江上種英さん(江上料理学院主幹。昭和60経)
SCAD(鰺)
青山の紀ノ国屋の裏に、素敵なガラスのショップを見つけたのは、どれくらい前だろう。ブリッジのようなエントランスを渡ると、そこには心地よい空間が広がっていて、様々な表情を持つガラスの作品が、自分の個性を主張している。ショップの方の話しでは、工房で若いスタッフが自由なイマジネーションで作品を創っているのだとか。黒いガラスのお重や、さかさまにするとビールジョッキになるユニコーンのオブジェなど、ドキドキするほど楽しいアイテムも多い。それがグラス ハウス スガハラとの出会いだった。
その後、あるきっかけを経て、このショップのオーナーの菅原さんの知己を得ることができた。お話を伺ってみると、非常な高温の中のきつい仕事なのだが、働きたいという希望者は後を絶たないらしい。海外からも多くの研修生を受け入れ、その感性と感性のぶつかり合いが、さらにユニークな作品を生んでいるという。おそるおそる、工房の見学をお願いすると、笑いながら、「体験するプログラムがありますから、どうぞ」とおっしゃってくださった。

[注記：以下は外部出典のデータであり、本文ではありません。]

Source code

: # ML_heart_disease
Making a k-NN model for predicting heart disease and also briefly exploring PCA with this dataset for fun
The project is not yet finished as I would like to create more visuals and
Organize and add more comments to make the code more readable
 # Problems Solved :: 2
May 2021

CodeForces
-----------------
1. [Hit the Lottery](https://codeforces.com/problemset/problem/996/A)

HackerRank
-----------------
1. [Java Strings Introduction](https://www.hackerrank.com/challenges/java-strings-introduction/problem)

初夏のある日、テーブルコーディネーターの友人たちと、千葉・房総の工房に向かった。工房は天井が高く、あちこちで真っ赤に焼けたガラスを膨らましたり、ガラスの固まりにハサミのような器具で切り込みをいれ、意外な形に作り上げている人がいる。お皿を作ることになり、ガラスの色を選ぶと、スタッフがドロドロに溶かしてくれる。それを「お好み焼き」のへラのようなもので、持ち上げお皿にするのだが、そんな簡単なことでも難しい。みるみる固まってしまうのだ。

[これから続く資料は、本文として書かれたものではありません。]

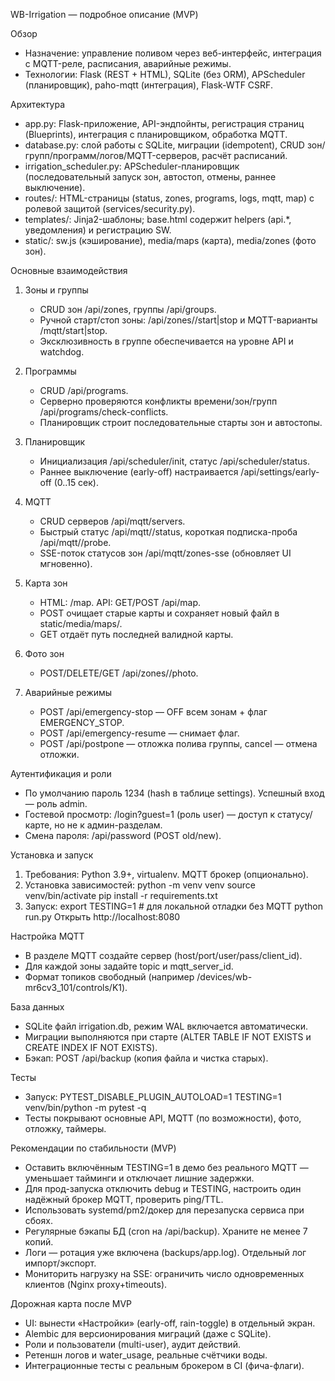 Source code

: WB-Irrigation — подробное описание (MVP)

Обзор
- Назначение: управление поливом через веб-интерфейс, интеграция с MQTT-реле, расписания, аварийные режимы.
- Технологии: Flask (REST + HTML), SQLite (без ORM), APScheduler (планировщик), paho-mqtt (интеграция), Flask-WTF CSRF.

Архитектура
- app.py: Flask-приложение, API-эндпойнты, регистрация страниц (Blueprints), интеграция с планировщиком, обработка MQTT.
- database.py: слой работы с SQLite, миграции (idempotent), CRUD зон/групп/программ/логов/MQTT-серверов, расчёт расписаний.
- irrigation_scheduler.py: APScheduler-планировщик (последовательный запуск зон, автостоп, отмены, раннее выключение).
- routes/: HTML-страницы (status, zones, programs, logs, mqtt, map) с ролевой защитой (services/security.py).
- templates/: Jinja2-шаблоны; base.html содержит helpers (api.*, уведомления) и регистрацию SW.
- static/: sw.js (кэширование), media/maps (карта), media/zones (фото зон).

Основные взаимодействия
1) Зоны и группы
   - CRUD зон /api/zones, группы /api/groups.
   - Ручной старт/стоп зоны: /api/zones/<id>/start|stop и MQTT-варианты /mqtt/start|stop.
   - Эксклюзивность в группе обеспечивается на уровне API и watchdog.

2) Программы
   - CRUD /api/programs.
   - Серверно проверяются конфликты времени/зон/групп /api/programs/check-conflicts.
   - Планировщик строит последовательные старты зон и автостопы.

3) Планировщик
   - Инициализация /api/scheduler/init, статус /api/scheduler/status.
   - Раннее выключение (early-off) настраивается /api/settings/early-off (0..15 сек).

4) MQTT
   - CRUD серверов /api/mqtt/servers.
   - Быстрый статус /api/mqtt/<id>/status, короткая подписка-проба /api/mqtt/<id>/probe.
   - SSE-поток статусов зон /api/mqtt/zones-sse (обновляет UI мгновенно).

5) Карта зон
   - HTML: /map. API: GET/POST /api/map.
   - POST очищает старые карты и сохраняет новый файл в static/media/maps/.
   - GET отдаёт путь последней валидной карты.

6) Фото зон
   - POST/DELETE/GET /api/zones/<id>/photo.

7) Аварийные режимы
   - POST /api/emergency-stop — OFF всем зонам + флаг EMERGENCY_STOP.
   - POST /api/emergency-resume — снимает флаг.
   - POST /api/postpone — отложка полива группы, cancel — отмена отложки.

Аутентификация и роли
- По умолчанию пароль 1234 (hash в таблице settings). Успешный вход — роль admin.
- Гостевой просмотр: /login?guest=1 (роль user) — доступ к статусу/карте, но не к админ-разделам.
- Смена пароля: /api/password (POST old/new).

Установка и запуск
1) Требования: Python 3.9+, virtualenv. MQTT брокер (опционально).
2) Установка зависимостей:
   python -m venv venv
   source venv/bin/activate
   pip install -r requirements.txt
3) Запуск:
   export TESTING=1  # для локальной отладки без MQTT
   python run.py
   Открыть http://localhost:8080

Настройка MQTT
- В разделе MQTT создайте сервер (host/port/user/pass/client_id).
- Для каждой зоны задайте topic и mqtt_server_id.
- Формат топиков свободный (например /devices/wb-mr6cv3_101/controls/K1).

База данных
- SQLite файл irrigation.db, режим WAL включается автоматически.
- Миграции выполняются при старте (ALTER TABLE IF NOT EXISTS и CREATE INDEX IF NOT EXISTS).
- Бэкап: POST /api/backup (копия файла и чистка старых).

Тесты
- Запуск: PYTEST_DISABLE_PLUGIN_AUTOLOAD=1 TESTING=1 venv/bin/python -m pytest -q
- Тесты покрывают основные API, MQTT (по возможности), фото, отложку, таймеры.

Рекомендации по стабильности (MVP)
- Оставить включённым TESTING=1 в демо без реального MQTT — уменьшает тайминги и отключает лишние задержки.
- Для прод-запуска отключить debug и TESTING, настроить один надёжный брокер MQTT, проверить ping/TTL.
- Использовать systemd/pm2/докер для перезапуска сервиса при сбоях.
- Регулярные бэкапы БД (cron на /api/backup). Храните не менее 7 копий.
- Логи — ротация уже включена (backups/app.log). Отдельный лог импорт/экспорт.
- Мониторить нагрузку на SSE: ограничить число одновременных клиентов (Nginx proxy+timeouts).

Дорожная карта после MVP
- UI: вынести «Настройки» (early-off, rain-toggle) в отдельный экран.
- Alembic для версионирования миграций (даже с SQLite).
- Роли и пользователи (multi-user), аудит действий.
- Ретеншн логов и water_usage, реальные счётчики воды.
- Интеграционные тесты с реальным брокером в CI (фича-флаги).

レストランに向かうと、菅原さんのご家族が、手作りのランチを作ってくださった。スガハラガラスの製品に盛られた、房総名物の鰺は涼しげで、白ワインとの相性も抜群。帰りがけ、すっかり冷えて手元に戻ってきた我が作品は、想像とはちょっと違っていたけれど、なんだかとても可愛く思えた。
HOW TO COOKING
■お刺身のカルパッチョ風サラダ
1.鰺は三枚におろして、皮をとり、そぎ切りにする。
2.大根はせん切りにする。
3.ルッコラをお皿に敷き、1と2をのせる。
4.オリーブオイルとレモン、塩のドレッシングでいただく。